Servir à soif à qui a faim,
Prôner le vide à qui est plein,
Et faire l'amour à des corps sourds
Pourquoi faudrait-il que l'on s'aime?
Pourquoi faut-il qu'on s'en souvienne
Quand ça rend le cerveau trop lourd?
Servir des rires à qui à peine,
Et se jeter sous des poids lourds.
S'effiler au fil du rasoir,
Se pendre à coup de corps perdus
Evadez-moi
Embrasons-nous
Me voir devenir mort quand la chair est à vif
Dans les combats de tigres, passer entre les griffes
Et sentir dans la veine qu'on est proche de Dieu
Et puis sentir la haine qui me monte aux yeux
Mes cris dans le silence ne me ramène plus
Qu'à de tristes équations, à de tristes inconnues
Que je connais trop bien la déchire et la viande,
Qu'on sert entre ses bras ou qu'on coupe au couteau
S'effiler au fil du rasoir
Se pendre à coup de corps perdus,
Evadez évadez évadez évadez moi
Embrasons, embrasons, embrasons, embrasons-nous
Au devant les supplices et le coeur qui crie
Pour foncer dans le tas des barrages de police
Avec moi les fantômes aux ombres invincibles
Devenir invisible pour mieux toujours la cible
Y'a pas d'ordre qui tienne si y'a pas le désordre
Y'a pas la liberté si t'es pas prisonnier
Evadez évadez évadez évadez moi
Embrasons, embrasons, embrasons, embrasons-nous
Allez!!
Il n'ont que l'argent à la bouche,
Il n'y a que l'argent qui les touche
Y'a des Dollars sur leur bavoir
Sûr qu'ils en ont à nous en vendre, de la connerie
Moi je dis que celui qui s'achète une action
A du sang sur les mains,
Celui d'un ouvrier à l'autre bout du monde
Qu'on renverra chez lui
En lui disant "merci, mais il faut gagner plus"

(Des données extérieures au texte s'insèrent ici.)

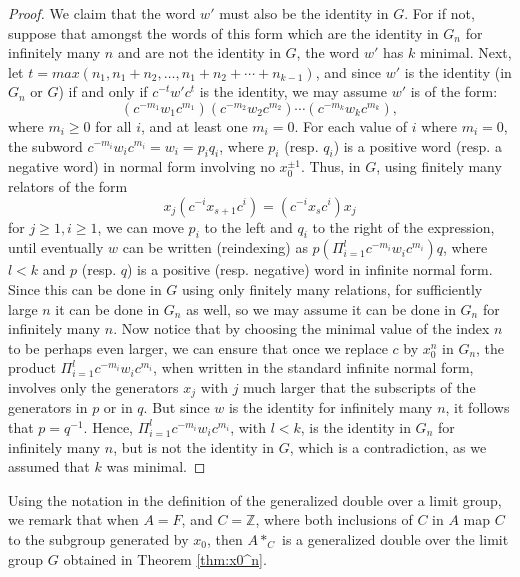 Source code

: \documentclass[11pt]{amsart}
\begin{document}
\begin{proof}
We claim that the word $w'$ must also be the identity in $G$. For if not,
suppose that amongst the words of this form which are the identity
in $G_n$ for infinitely many $n$ and are not the identity in $G$,
the word $w'$ has $k$ minimal. Next, let $t=max(n_1, n_1+n_2, \ldots,
n_1+n_2+\cdots+n_{k-1})$, and since $w'$ is the identity (in
$G_n$ or $G$) if and only if $c^{-t}w'c^t$ is the identity, we may
assume $w'$ is of the form:
$$(c^{-m_1}w_1c^{m_1})(c^{-m_2}w_2c^{m_2})\cdots
(c^{-m_k}w_kc^{m_k}),$$ where $m_i\geq 0$ for all $i$, and at least
one $m_i=0$. For each value of $i$ where $m_i=0$, the subword
$c^{-m_i}w_ic^{m_i}=w_i=p_iq_i$, where $p_i$ (resp.
$q_i$) is a positive word (resp. a negative word) in normal
form involving no $x_0^{\pm1}$. Thus, in $G$, using finitely many
relators of the form $$x_{j} (c^{-i}
x_{s+1}c^i)=(c^{-i}x_sc^i)x_j$$ for $j \geq 1, i \geq 1$, we can
move $p_i$ to the left and $q_i$ to the right of the expression, until eventually
$w$ can be written (reindexing) as $p (\Pi_{i=1}^l
c^{-m_i}w_ic^{m_i})q$, where $l<k$ and $p$ (resp. $q$) is a
positive (resp. negative) word in infinite normal form.
Since this can be done in $G$ using only finitely many relations, for
sufficiently large $n$ it can be done in $G_n$ as well, so we may
assume it can be done in $G_n$ for infinitely many $n$. Now notice
that by choosing the minimal value of the index $n$ to be perhaps even
larger, we can ensure that once we replace $c$ by $x_0^n$ in
$G_n$, the product $\Pi_{i=1}^l c^{-m_i}w_ic^{m_i}$, when written in the standard infinite
normal form, involves only the generators $x_j$ with $j$ much
larger that the subscripts of the generators in $p$ or in $q$. But
since $w$ is the identity for infinitely many $n$, it follows that
$p=q^{-1}$. Hence, $\Pi_{i=1}^l c^{-m_i}w_ic^{m_i}$, with $l <k$,
is the identity in $G_n$ for infinitely many $n$, but is not the
identity in $G$, which is a contradiction, as we assumed that $k$ was minimal.
\end{proof}

Using the notation in the definition of the generalized double over a limit group, we remark that when
$A = F$, and $C = {\mathbb Z}$, where both inclusions of $C$ in $A$ map $C$ to the subgroup generated by $x_0$, then $A *_C$ is a generalized double over the limit group $G$ obtained in Theorem \ref{thm:x0^n}.
\end{document}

Mais il faut gagner plus, mais il faut gagner plus, mais il faut gagner plus
De l'or, de l'or, de l'or, on veut de l'or
De l'or, de l'or, de l'or, on veut de l'or
Il rentrera chez lui, annoncer à sa femme
Qui le quittera bientôt, il n'a plus rien
Tu rentreras chez toi, annoncer à ta femme connard
Que tu n'as plus rien, que tu n'as plus rien
Il est où le procès? Il est où le putain de procès?
Allez, brûlons la bourse!
Histoire de leur donner le change!
Moi j'attends le procès, moi j'attends le procès
De ceux qui s'amusent avec des milliards, des milliards de Dollars
Pauvres petits cons!
Total: 12 milliards de bénéfices, 12 putains de milliards de bénéfices!
Sûr, si tu voles un putain de portable,
Tu prendras deux ans
Sûr, si tu paies pas ton putain de loyer,
Ils t'enverront l'huissier
Mais si tu prends des milliards
Allez serre la main aux politiques!
On veut les voir en taule! On veut les voir en taule!
Je ne vois qu'un royaume, démocratie, démocratie mon cul!
T'en as pas marre? T'en as pas marre toi putain de peuple
Qu'on te fasse le cul à chaque coin de rue?
T'en as pas marre?
Je ne vois que la rage
De ceux qui n'ont plus rien
La tête au fond des chiottes
A chercher l'oxygène
A chercher l'oxygène
Un jour, un jour, un jour, ouais le peuple se lèvera!
Un jour, un jour, un jour, ouais le peuple se lèvera!
Un jour, un jour, un jour, ouais le peuple se lèvera!